• **What you have to do**: Restate all the data word for word, leaving nothing out.

++++ Material shown

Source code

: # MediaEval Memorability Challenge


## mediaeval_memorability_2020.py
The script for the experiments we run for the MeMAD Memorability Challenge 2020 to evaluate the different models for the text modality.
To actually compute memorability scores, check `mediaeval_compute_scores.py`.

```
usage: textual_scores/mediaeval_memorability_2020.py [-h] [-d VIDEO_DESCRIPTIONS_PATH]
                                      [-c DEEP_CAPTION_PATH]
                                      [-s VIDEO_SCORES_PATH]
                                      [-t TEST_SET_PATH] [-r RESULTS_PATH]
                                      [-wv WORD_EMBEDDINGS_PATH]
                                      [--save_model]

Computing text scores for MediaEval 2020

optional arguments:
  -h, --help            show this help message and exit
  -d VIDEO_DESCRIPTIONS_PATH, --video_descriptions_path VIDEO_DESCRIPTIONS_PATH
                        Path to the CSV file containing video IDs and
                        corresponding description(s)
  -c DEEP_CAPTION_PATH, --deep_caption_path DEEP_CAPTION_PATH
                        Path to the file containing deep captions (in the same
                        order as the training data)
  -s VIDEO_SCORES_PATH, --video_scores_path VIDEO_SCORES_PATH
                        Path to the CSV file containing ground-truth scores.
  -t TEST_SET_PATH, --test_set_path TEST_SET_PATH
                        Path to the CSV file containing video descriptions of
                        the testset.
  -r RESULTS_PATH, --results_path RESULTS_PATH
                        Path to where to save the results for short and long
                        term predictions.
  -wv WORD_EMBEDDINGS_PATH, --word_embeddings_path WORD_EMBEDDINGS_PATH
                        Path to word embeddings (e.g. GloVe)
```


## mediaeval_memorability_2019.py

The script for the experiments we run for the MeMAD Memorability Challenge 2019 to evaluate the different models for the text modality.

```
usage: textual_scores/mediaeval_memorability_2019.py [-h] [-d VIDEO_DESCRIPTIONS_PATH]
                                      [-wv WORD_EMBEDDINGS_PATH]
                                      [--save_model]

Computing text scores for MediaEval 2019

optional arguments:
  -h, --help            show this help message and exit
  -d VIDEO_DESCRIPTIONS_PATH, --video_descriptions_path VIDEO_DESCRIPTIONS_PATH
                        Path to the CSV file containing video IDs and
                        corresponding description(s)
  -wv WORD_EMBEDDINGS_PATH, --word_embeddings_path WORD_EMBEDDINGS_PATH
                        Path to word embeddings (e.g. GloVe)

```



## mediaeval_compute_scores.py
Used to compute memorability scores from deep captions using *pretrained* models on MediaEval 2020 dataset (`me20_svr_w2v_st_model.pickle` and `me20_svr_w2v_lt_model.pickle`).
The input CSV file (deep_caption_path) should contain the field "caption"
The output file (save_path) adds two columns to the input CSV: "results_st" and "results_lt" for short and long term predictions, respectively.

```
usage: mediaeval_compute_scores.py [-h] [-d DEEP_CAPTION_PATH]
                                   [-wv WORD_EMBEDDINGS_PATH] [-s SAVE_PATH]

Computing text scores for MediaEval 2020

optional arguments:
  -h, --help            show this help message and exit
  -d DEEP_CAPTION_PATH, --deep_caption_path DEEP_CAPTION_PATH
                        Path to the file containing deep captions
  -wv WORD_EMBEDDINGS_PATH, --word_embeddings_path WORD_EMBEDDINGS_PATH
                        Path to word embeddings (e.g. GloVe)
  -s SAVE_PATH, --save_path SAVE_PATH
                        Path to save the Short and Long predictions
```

++++++++

• **Exercise output**:
Source code

: # MediaEval Memorability Challenge


## mediaeval_memorability_2020.py
The script for the experiments we run for the MeMAD Memorability Challenge 2020 to evaluate the different models for the text modality.
To actually compute memorability scores, check `mediaeval_compute_scores.py`.

```
usage: textual_scores/mediaeval_memorability_2020.py [-h] [-d VIDEO_DESCRIPTIONS_PATH]
                                      [-c DEEP_CAPTION_PATH]
                                      [-s VIDEO_SCORES_PATH]
                                      [-t TEST_SET_PATH] [-r RESULTS_PATH]
                                      [-wv WORD_EMBEDDINGS_PATH]
                                      [--save_model]

Computing text scores for MediaEval 2020

optional arguments:
  -h, --help            show this help message and exit
  -d VIDEO_DESCRIPTIONS_PATH, --video_descriptions_path VIDEO_DESCRIPTIONS_PATH
                        Path to the CSV file containing video IDs and
                        corresponding description(s)
  -c DEEP_CAPTION_PATH, --deep_caption_path DEEP_CAPTION_PATH
                        Path to the file containing deep captions (in the same
                        order as the training data)
  -s VIDEO_SCORES_PATH, --video_scores_path VIDEO_SCORES_PATH
                        Path to the CSV file containing ground-truth scores.
  -t TEST_SET_PATH, --test_set_path TEST_SET_PATH
                        Path to the CSV file containing video descriptions of
                        the testset.
  -r RESULTS_PATH, --results_path RESULTS_PATH
                        Path to where to save the results for short and long
                        term predictions.
  -wv WORD_EMBEDDINGS_PATH, --word_embeddings_path WORD_EMBEDDINGS_PATH
                        Path to word embeddings (e.g. GloVe)
```


## mediaeval_memorability_2019.py

The script for the experiments we run for the MeMAD Memorability Challenge 2019 to evaluate the different models for the text modality.

```
usage: textual_scores/mediaeval_memorability_2019.py [-h] [-d VIDEO_DESCRIPTIONS_PATH]
                                      [-wv WORD_EMBEDDINGS_PATH]
                                      [--save_model]

Computing text scores for MediaEval 2019

optional arguments:
  -h, --help            show this help message and exit
  -d VIDEO_DESCRIPTIONS_PATH, --video_descriptions_path VIDEO_DESCRIPTIONS_PATH
                        Path to the CSV file containing video IDs and
                        corresponding description(s)
  -wv WORD_EMBEDDINGS_PATH, --word_embeddings_path WORD_EMBEDDINGS_PATH
                        Path to word embeddings (e.g. GloVe)

```



## mediaeval_compute_scores.py
Used to compute memorability scores from deep captions using *pretrained* models on MediaEval 2020 dataset (`me20_svr_w2v_st_model.pickle` and `me20_svr_w2v_lt_model.pickle`).
The input CSV file (deep_caption_path) should contain the field "caption"
The output file (save_path) adds two columns to the input CSV: "results_st" and "results_lt" for short and long term predictions, respectively.

```
usage: mediaeval_compute_scores.py [-h] [-d DEEP_CAPTION_PATH]
                                   [-wv WORD_EMBEDDINGS_PATH] [-s SAVE_PATH]

Computing text scores for MediaEval 2020

optional arguments:
  -h, --help            show this help message and exit
  -d DEEP_CAPTION_PATH, --deep_caption_path DEEP_CAPTION_PATH
                        Path to the file containing deep captions
  -wv WORD_EMBEDDINGS_PATH, --word_embeddings_path WORD_EMBEDDINGS_PATH
                        Path to word embeddings (e.g. GloVe)
  -s SAVE_PATH, --save_path SAVE_PATH
                        Path to save the Short and Long predictions
```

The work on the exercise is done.